Goodwood Flying School has been granted permission today by the CAA to use CAP1391-approved ADS-B transceivers in their Piper Cub and Cessna 172 fleet. This permission allows the aircraft to broadcast from the ADS-B transceiver while also transmitting from the aircraft’s Mode S transponders. Simultaneous transmission by the same aircraft via Mode S and CAP1391 ADS-B transceivers is currently restricted under CAP1391 so this permission enables the Goodwood aircraft to contribute to the CAA’s ‘Mode S/CAP1391 Simultaneous Transmission Trial’.

The ADS-B position information that will be broadcast by the Goodwood Flying School fleet will provide air-to-air and air-to-ground electronic conspicuity for the aircraft, enabling enhanced traffic situational awareness for pilots in the air and for the Goodwood FISOs in the tower at Goodwood Aerodrome, delivering a significant boost to GA safety.

This real-time ADS-B aircraft position data will contribute to the Airspace4All GA Airfield ATS ADS-B Traffic Display Trial which is gearing up to go live shortly at Goodwood with the support of Goodwood ATS. Under existing CAA regulations GA airfields without a very expensive radar system plus ATS staff authorised to use radar are not permitted to use ADS-B Traffic Displays. The Airspace4All Trial is gathering evidence to enable the CAA to assess this capability and give consideration to policy change authorising use of ADS-B real-time traffic displays by GA ATS units. Additionally, it is hoped this trial will encourage further development of technology to support ATS provision at UK GA airfields.

The Airspace4All Trial is already live at City Airport (Manchester Barton). Goodwood Aerodrome in West Sussex and North Weald Airfield in Essex are the other two airfields participating in the Airspace4All Trial and are expecting to go live soon.

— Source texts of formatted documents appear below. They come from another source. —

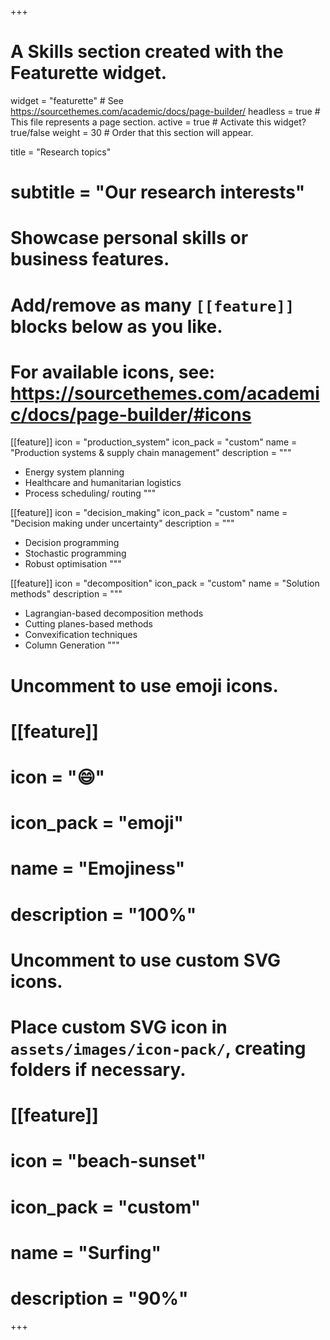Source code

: +++
# A Skills section created with the Featurette widget.
widget = "featurette"  # See https://sourcethemes.com/academic/docs/page-builder/
headless = true  # This file represents a page section.
active = true  # Activate this widget? true/false
weight = 30  # Order that this section will appear.

title = "Research topics"
# subtitle = "Our research interests"

# Showcase personal skills or business features.
#
# Add/remove as many `[[feature]]` blocks below as you like.
#
# For available icons, see: https://sourcethemes.com/academic/docs/page-builder/#icons

[[feature]]
  icon = "production_system"
  icon_pack = "custom"
  name = "Production systems & supply chain management"
  description = """
  - Energy system planning
  - Healthcare and humanitarian logistics
  - Process scheduling/ routing
  """

[[feature]]
  icon = "decision_making"
  icon_pack = "custom"
  name = "Decision making under uncertainty"
  description = """
  - Decision programming
  - Stochastic programming
  - Robust optimisation
  """

[[feature]]
  icon = "decomposition"
  icon_pack = "custom"
  name = "Solution methods"
  description = """
  - Lagrangian-based decomposition methods
  - Cutting planes-based methods
  - Convexification techniques
  - Column Generation
  """

# Uncomment to use emoji icons.
# [[feature]]
#  icon = ":smile:"
#  icon_pack = "emoji"
#  name = "Emojiness"
#  description = "100%"

# Uncomment to use custom SVG icons.
# Place custom SVG icon in `assets/images/icon-pack/`, creating folders if necessary.
# [[feature]]
#  icon = "beach-sunset"
#  icon_pack = "custom"
#  name = "Surfing"
#  description = "90%"

+++
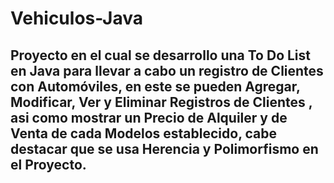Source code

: # Vehiculos-Java

## Proyecto en el cual se desarrollo una To Do List en Java para llevar a cabo un registro de Clientes con Automóviles, en este se pueden Agregar, Modificar, Ver y Eliminar Registros de Clientes , asi como mostrar un Precio de Alquiler y de Venta de cada Modelos establecido, cabe destacar que se usa Herencia y Polimorfismo en el Proyecto.   
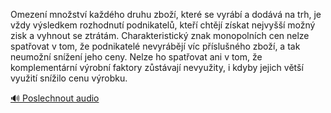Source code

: 
Omezení množství každého druhu zboží, které se vyrábí a dodává na trh, je vždy výsledkem rozhodnutí podnikatelů, kteří chtějí získat nejvyšší možný zisk a vyhnout se ztrátám. Charakteristický znak monopolních cen nelze spatřovat v tom, že podnikatelé nevyrábějí víc příslušného zboží, a tak neumožní snížení jeho ceny. Nelze ho spatřovat ani v tom, že komplementární výrobní faktory zůstávají nevyužity, i kdyby jejich větší využití snížilo cenu výrobku.

[🔊 Poslechnout audio](/data/7-paragraphs/audio/chapter_69/para_005-Omezen-mnostv-kadho-druhu-zbo-kter-se-vyr.mp3)

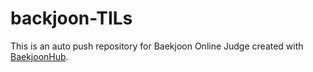 # backjoon-TILs
This is an auto push repository for Baekjoon Online Judge created with [BaekjoonHub](https://github.com/BaekjoonHub/BaekjoonHub).
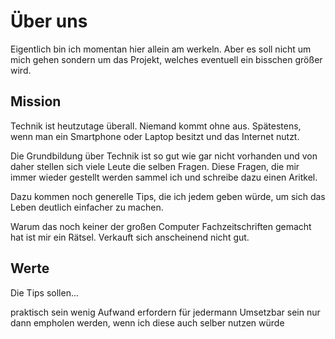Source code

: # Über uns

Eigentlich bin ich momentan hier allein am werkeln.
Aber es soll nicht um mich gehen sondern um das Projekt, welches eventuell ein bisschen größer wird.

## Mission

Technik ist heutzutage überall.
Niemand kommt ohne aus.
Spätestens, wenn man ein Smartphone oder Laptop besitzt und das Internet nutzt.

Die Grundbildung über Technik ist so gut wie gar nicht vorhanden und von daher stellen sich viele Leute die selben Fragen.
Diese Fragen, die mir immer wieder gestellt werden sammel ich und schreibe dazu einen Aritkel.

Dazu kommen noch generelle Tips, die ich jedem geben würde, um sich das Leben deutlich einfacher zu machen.

Warum das noch keiner der großen Computer Fachzeitschriften gemacht hat ist mir ein Rätsel.
Verkauft sich anscheinend nicht gut.

## Werte

Die Tips sollen...

praktisch sein
wenig Aufwand erfordern
für jedermann Umsetzbar sein
nur dann empholen werden, wenn ich diese auch selber nutzen würde
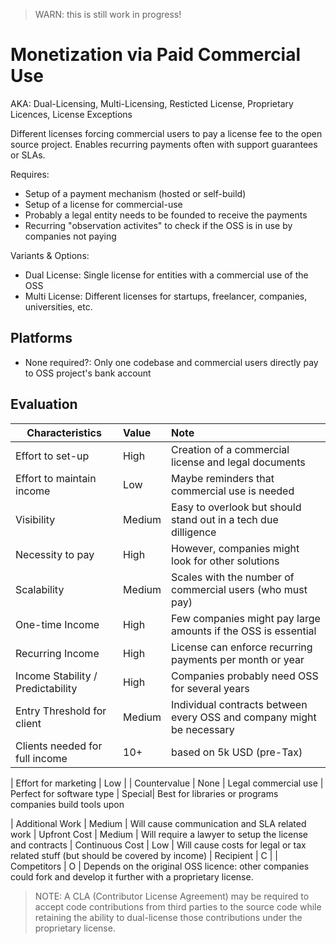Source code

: > WARN: this is still work in progress!

# Monetization via Paid Commercial Use
AKA: Dual-Licensing, Multi-Licensing, Resticted License, Proprietary Licences, License Exceptions

Different licenses forcing commercial users to pay a license fee to the open source project. Enables recurring payments often with support guarantees or SLAs.

Requires:
* Setup of a payment mechanism (hosted or self-build)
* Setup of a license for commercial-use
* Probably a legal entity needs to be founded to receive the payments
* Recurring "observation activites" to check if the OSS is in use by companies not paying

Variants & Options:
* Dual License: Single license for entities with a commercial use of the OSS
* Multi License: Different licenses for startups, freelancer, companies, universities, etc. 

## Platforms
* None required?: Only one codebase and commercial users directly pay to OSS project's bank account

## Evaluation

| Characteristics                   | Value  | Note |
| --------------------------------- |:------ |:---- |
| Effort to set-up                  | High   | Creation of a commercial license and legal documents
| Effort to maintain income         | Low    | Maybe reminders that commercial use is needed
| Visibility                        | Medium | Easy to overlook but should stand out in a tech due dilligence
| Necessity to pay                  | High   | However, companies might look for other solutions
| Scalability                       | Medium | Scales with the number of commercial users (who must pay)
| One-time Income                   | High   | Few companies might pay large amounts if the OSS is essential
| Recurring Income                  | High   | License can enforce recurring payments per month or year
| Income Stability / Predictability | High   | Companies probably need OSS for several years
| Entry Threshold for client        | Medium | Individual contracts between every OSS and company might be necessary
| Clients needed for full income    | 10+    | based on 5k USD (pre-Tax)

| Effort for marketing              | Low    | 
| Countervalue                      | None   | Legal commercial use
| Perfect for software type         | Special| Best for libraries or programs companies build tools upon

| Additional Work                   | Medium | Will cause communication and SLA related work
| Upfront Cost                      | Medium | Will require a lawyer to setup the license and contracts
| Continuous Cost                   | Low    | Will cause costs for legal or tax related stuff (but should be covered by income)
| Recipient                         | C      | 
| Competitors                       | O      | Depends on the original OSS licence: other companies could fork and develop it further with a proprietary license.

> NOTE: A CLA (Contributor License Agreement) may be required to accept code contributions from third parties to the source code while retaining the ability to dual-license those contributions under the proprietary license.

Although not part of the Airspace4All Trial, should they choose to do so, pilots flying the Goodwood aircraft will be able to avail themselves of the ADS-B ‘In’ traffic information capabilities of the SkyEcho transceivers (when paired with a suitable navigation device). The devices also allow pilots to receive the real-time weather data currently being broadcast from Goodwood as part of a separate trial being run by Skydemon and uAvionix.